Por Jesús Villanueva Jiménez  (Publicado en la Revista NT de Binter en su número de noviembre de 2016).
 
 
          En la atalaya de la punta noreste de la cordillera de Anaga, el joven vigía observaba el horizonte atlántico, aquella tarde luminosa del 5 de noviembre de 1706, cuando descubrió en el lejano azul una numerosa formación naval. ¿Sería la Flota de Indias en su singladura a las Américas?
 
          Nada más llegar el aviso del avistamiento a Santa Cruz, el corregidor don José Antonio de Ayala y Roxas, consciente de la guerra que en España y en media Europa se libraba entre el Borbón Felipe V y el archiduque Carlos (hijo del emperador Leopoldo I de Austria), por la Corona hispana, mandó llamar a las milicias de La Laguna y La Orotava. Al anochecer, 4.000 hombres ya se posicionaban estratégicamente en el pueblo, y los artilleros hacían guardia a los pies de los cañones. 
 
          —No ha de ser la Flota de Indias —decía el corregidor al gobernador del castillo Principal, el de San Cristóbal, don Gregorio de Samartín—. Pronto me parece, luego de su último paso por la isla. Apuesto, mal que me pese, que se trata de una escuadra inglesa…
 
          No se equivocó De Ayala. Aliada Inglaterra del archiduque Carlos, como alimaña de rapiña, al amanecer del sábado 6, trece navíos, con engañosos pabellones franceses, se acercaron a la rada santacrucera, para ya situados en orden de combate, izar pabellón inglés y hacer fuego sobre las defensas costeras. Con ochocientas bocas de fuego contaba la flota mandada por el almirante John Jennings, cuyo objetivo era conquistar la isla más grande y poblada de las Canarias. “¡Fueeegooo!”, bramó Samartín, y tronaron la artillería de San Cristóbal, de Paso Alto, de San Juan y la de todos los castillos y baluartes.

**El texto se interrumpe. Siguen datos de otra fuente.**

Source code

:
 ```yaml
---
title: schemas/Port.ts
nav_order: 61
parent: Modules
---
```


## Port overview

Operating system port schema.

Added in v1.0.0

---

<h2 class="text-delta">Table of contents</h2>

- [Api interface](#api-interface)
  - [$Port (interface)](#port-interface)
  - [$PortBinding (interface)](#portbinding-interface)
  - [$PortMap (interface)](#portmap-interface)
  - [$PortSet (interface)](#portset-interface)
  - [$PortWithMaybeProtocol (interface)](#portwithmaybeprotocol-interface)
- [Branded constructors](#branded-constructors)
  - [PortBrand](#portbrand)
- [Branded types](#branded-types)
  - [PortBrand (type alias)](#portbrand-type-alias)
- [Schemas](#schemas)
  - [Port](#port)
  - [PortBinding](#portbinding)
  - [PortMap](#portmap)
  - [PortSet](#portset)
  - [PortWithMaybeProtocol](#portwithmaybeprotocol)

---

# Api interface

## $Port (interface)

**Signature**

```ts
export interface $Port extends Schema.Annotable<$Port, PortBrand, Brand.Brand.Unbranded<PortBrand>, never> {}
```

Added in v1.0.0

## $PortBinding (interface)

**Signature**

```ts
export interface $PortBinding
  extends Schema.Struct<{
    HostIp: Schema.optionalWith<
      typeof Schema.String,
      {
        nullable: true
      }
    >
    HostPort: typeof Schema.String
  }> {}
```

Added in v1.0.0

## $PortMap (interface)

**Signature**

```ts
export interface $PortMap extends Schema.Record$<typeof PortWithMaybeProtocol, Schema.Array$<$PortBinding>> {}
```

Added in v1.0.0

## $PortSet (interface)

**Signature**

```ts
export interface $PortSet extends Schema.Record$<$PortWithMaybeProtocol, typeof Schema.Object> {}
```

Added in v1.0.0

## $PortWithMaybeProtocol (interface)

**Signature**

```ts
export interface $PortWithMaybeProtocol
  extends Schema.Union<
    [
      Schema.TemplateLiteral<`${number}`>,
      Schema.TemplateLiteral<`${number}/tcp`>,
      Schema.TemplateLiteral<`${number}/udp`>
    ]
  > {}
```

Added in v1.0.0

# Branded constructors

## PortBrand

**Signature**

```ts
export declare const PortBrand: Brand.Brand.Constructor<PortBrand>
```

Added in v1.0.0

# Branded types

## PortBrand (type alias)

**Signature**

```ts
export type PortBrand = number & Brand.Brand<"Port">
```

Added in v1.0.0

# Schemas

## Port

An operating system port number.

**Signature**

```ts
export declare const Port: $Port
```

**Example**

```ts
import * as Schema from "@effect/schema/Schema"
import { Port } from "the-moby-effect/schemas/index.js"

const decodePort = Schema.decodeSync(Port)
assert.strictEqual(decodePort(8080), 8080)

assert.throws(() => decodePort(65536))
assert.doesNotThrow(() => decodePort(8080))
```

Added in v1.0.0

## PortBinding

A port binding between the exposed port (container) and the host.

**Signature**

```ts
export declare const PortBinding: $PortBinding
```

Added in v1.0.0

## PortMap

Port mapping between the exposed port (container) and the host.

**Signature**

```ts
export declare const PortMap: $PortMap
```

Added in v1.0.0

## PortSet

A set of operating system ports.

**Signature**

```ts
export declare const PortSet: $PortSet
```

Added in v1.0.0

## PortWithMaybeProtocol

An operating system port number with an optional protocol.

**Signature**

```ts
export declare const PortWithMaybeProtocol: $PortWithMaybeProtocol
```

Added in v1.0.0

Rugían los cañones haciendo gran daño al enemigo, y sobre todos, desde la alta plataforma de San Cristóbal, lo hacía el Hércules, que con su gran alcance y temible calibre de a 36, rompía jarcias, mástiles y cascos de los buques invasores. 
 
          ¡Cuán despropósito el del pomposo Jennings, al menospreciar la defensa española! Y qué patán, pues viéndose sobrepasado por los tinerfeños, no tuvo otra ocurrencia que enviar un mensajero con falsas excusas y estúpidas solicitudes, tales como que el ataque fue iniciado por capitanes que se precipitaron, y que si la plaza se entregaba, todos los que se declarasen fieles a Su Majestad Católica el rey Carlos III, mantendrían sus empleos. “¡Valiente botarate ese Jennings!”, exclamó De Ayala, que contestó en su misiva con un “¡Váyase vuestra merced a tomar por dónde amargan los pepinos!”, o algo por el estilo.
 
          Más tarde, el necio almirante ordenó un desembarco en casi cuarenta lanchas, que sucumbieron ante el recio fuego isleño. Para al fin, seriamente dañada la pérfida flota y sufridas muchas bajas, al atardecer de aquel memorable 6 de noviembre de 1706, abandonaron los ingleses la bahía chicharrera, dejando prendido en el escudo de Santa Cruz la segunda cabeza de león, tan negra como humillada.